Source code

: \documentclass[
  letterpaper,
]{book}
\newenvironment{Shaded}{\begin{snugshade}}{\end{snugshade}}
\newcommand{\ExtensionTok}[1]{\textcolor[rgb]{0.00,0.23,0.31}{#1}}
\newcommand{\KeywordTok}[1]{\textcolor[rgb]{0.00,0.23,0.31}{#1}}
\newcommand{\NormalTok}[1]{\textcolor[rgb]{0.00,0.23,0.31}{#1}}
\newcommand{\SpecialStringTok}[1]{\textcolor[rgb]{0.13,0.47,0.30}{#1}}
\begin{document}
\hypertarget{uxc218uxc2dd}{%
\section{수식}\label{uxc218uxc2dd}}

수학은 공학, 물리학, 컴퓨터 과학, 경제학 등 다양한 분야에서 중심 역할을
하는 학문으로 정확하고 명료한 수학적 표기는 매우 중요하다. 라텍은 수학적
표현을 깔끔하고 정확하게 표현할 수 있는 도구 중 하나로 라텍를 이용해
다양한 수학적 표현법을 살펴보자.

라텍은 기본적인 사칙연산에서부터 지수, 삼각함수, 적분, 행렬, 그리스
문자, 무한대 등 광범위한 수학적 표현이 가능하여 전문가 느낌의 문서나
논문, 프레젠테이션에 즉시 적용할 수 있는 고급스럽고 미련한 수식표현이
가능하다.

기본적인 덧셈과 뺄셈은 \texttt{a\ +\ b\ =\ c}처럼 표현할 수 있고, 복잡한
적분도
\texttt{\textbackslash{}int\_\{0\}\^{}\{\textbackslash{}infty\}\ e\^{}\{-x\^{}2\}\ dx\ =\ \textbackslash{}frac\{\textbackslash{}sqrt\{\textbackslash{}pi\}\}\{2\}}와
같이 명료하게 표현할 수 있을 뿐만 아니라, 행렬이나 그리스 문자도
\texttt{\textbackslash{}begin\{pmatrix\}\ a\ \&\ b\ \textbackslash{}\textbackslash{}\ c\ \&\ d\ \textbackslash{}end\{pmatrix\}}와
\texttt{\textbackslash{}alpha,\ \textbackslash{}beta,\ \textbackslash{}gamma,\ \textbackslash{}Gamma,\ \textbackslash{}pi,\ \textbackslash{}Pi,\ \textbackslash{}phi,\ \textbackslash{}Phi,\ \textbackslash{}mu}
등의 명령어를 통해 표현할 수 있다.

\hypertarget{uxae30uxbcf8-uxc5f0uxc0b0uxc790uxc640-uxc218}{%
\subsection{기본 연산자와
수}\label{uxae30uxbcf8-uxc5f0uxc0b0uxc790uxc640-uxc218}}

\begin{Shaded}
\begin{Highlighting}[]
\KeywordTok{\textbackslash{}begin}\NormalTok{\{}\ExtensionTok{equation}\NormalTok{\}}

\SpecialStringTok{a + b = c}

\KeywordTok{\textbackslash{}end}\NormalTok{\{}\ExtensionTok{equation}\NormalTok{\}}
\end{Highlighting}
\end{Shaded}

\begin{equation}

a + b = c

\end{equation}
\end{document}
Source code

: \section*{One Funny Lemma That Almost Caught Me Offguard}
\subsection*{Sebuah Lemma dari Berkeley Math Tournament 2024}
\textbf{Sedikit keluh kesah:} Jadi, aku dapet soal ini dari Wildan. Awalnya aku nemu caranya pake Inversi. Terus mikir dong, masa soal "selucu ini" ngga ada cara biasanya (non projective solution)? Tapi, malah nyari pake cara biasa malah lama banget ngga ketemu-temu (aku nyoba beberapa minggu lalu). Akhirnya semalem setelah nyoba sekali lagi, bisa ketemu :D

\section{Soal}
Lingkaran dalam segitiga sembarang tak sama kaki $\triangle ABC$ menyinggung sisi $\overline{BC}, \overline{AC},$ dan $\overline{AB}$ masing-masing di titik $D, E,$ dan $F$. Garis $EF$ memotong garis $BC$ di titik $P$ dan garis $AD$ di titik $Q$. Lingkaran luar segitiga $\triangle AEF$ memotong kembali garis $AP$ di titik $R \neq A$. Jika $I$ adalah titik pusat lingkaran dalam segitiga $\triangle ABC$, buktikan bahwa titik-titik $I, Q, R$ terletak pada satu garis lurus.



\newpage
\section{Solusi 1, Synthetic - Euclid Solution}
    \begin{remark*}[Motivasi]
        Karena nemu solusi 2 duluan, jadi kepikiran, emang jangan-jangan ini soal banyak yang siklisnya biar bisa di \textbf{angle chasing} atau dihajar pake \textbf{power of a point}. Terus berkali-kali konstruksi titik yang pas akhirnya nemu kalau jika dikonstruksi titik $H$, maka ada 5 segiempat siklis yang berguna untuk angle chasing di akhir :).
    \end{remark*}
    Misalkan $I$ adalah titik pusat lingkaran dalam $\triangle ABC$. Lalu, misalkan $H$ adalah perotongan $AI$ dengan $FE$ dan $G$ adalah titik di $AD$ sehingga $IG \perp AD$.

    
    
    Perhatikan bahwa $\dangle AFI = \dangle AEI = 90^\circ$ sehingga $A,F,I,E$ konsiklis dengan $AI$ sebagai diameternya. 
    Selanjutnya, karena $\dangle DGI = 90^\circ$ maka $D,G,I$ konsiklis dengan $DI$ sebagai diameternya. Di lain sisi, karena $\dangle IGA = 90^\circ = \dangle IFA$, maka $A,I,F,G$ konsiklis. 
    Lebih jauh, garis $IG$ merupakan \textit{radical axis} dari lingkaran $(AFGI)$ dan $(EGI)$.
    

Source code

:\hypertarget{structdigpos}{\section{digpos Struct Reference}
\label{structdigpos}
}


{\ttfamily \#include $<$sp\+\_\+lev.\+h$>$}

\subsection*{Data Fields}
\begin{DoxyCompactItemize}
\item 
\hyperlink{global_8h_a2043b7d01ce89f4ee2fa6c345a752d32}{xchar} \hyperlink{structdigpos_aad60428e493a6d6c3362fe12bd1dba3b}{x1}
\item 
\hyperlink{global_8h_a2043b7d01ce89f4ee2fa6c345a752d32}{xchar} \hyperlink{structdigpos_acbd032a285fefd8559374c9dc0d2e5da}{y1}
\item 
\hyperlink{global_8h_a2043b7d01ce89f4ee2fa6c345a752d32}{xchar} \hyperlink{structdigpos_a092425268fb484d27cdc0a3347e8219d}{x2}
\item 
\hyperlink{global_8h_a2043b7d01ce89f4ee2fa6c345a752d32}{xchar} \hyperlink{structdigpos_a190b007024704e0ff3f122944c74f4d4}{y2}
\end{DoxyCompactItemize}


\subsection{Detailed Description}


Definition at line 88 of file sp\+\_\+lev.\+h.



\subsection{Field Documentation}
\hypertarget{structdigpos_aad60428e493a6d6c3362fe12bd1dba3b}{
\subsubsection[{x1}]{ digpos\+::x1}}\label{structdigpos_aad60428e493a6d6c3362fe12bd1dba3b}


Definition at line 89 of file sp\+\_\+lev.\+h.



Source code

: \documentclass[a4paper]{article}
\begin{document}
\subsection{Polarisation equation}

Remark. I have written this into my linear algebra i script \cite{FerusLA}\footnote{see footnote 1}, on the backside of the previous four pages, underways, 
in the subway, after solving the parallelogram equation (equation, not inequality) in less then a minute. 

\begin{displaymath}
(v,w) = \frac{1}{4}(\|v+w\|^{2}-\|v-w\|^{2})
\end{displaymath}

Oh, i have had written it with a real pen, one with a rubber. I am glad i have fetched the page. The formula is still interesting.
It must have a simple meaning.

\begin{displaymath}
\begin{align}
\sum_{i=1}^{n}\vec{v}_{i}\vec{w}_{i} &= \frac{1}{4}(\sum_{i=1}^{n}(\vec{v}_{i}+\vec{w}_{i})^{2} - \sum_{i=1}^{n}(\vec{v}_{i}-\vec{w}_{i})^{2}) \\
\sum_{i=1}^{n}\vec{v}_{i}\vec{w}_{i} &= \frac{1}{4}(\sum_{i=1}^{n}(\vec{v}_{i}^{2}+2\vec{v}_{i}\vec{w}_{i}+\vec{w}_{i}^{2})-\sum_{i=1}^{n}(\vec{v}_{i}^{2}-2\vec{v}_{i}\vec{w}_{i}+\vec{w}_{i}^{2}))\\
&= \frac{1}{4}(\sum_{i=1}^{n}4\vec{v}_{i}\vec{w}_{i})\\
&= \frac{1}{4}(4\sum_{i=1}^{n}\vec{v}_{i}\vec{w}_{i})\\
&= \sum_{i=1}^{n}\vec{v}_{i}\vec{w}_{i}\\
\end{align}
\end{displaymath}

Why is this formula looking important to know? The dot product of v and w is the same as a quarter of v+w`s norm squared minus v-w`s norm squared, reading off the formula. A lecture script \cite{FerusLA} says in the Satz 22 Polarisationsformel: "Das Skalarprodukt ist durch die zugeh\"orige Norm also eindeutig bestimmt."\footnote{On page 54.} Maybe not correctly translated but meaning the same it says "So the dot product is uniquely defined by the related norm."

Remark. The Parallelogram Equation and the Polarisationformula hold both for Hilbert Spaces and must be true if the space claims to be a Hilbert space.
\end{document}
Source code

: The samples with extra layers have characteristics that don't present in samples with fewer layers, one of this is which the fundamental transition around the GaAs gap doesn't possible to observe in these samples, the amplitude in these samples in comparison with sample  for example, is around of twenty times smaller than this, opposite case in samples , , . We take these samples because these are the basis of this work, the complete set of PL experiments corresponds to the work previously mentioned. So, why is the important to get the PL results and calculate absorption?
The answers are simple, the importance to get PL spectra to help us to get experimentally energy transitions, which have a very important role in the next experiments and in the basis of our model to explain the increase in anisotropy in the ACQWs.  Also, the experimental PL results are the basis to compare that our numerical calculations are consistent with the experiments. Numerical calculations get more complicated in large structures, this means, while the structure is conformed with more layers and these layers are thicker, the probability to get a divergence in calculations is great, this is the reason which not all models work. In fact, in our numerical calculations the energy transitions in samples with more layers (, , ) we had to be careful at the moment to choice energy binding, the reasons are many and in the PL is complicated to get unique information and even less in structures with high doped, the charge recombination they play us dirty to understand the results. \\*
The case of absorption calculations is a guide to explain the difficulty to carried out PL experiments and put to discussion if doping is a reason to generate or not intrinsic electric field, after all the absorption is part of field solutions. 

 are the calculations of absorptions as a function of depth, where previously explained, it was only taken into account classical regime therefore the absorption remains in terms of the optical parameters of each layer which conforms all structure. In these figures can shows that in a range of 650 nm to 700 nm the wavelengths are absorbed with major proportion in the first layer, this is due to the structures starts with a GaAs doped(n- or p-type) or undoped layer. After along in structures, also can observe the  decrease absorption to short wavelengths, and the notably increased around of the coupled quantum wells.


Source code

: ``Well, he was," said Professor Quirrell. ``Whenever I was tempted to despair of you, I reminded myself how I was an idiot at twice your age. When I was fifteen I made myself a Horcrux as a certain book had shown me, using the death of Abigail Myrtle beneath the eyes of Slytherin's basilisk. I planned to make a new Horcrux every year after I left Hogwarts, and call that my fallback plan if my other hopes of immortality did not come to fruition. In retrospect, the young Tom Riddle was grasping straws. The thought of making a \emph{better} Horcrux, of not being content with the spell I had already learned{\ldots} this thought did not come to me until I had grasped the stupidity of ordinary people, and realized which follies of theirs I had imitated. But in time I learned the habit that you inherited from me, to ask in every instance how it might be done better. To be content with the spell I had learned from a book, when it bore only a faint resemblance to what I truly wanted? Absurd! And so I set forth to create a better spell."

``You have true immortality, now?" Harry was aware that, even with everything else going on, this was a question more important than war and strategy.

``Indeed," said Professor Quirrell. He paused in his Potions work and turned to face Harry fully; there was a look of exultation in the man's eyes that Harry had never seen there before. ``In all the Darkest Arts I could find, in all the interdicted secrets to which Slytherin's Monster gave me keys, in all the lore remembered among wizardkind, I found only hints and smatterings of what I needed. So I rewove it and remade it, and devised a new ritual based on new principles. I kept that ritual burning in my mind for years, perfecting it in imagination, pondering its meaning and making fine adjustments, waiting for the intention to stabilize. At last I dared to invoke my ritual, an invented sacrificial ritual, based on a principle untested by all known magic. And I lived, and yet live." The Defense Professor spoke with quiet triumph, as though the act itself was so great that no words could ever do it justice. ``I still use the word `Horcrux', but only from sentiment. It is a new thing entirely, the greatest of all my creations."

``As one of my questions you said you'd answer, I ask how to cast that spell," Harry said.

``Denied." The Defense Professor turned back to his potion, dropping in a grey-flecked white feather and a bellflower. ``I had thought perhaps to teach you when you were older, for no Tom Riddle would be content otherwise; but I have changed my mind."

Directions »
Present each line from the listing that holds the string "newcommand".

Answer for the task »
\newcommand{\ExtensionTok}[1]{\textcolor[rgb]{0.00,0.23,0.31}{#1}}
\newcommand{\KeywordTok}[1]{\textcolor[rgb]{0.00,0.23,0.31}{#1}}
\newcommand{\NormalTok}[1]{\textcolor[rgb]{0.00,0.23,0.31}{#1}}
\newcommand{\SpecialStringTok}[1]{\textcolor[rgb]{0.13,0.47,0.30}{#1}}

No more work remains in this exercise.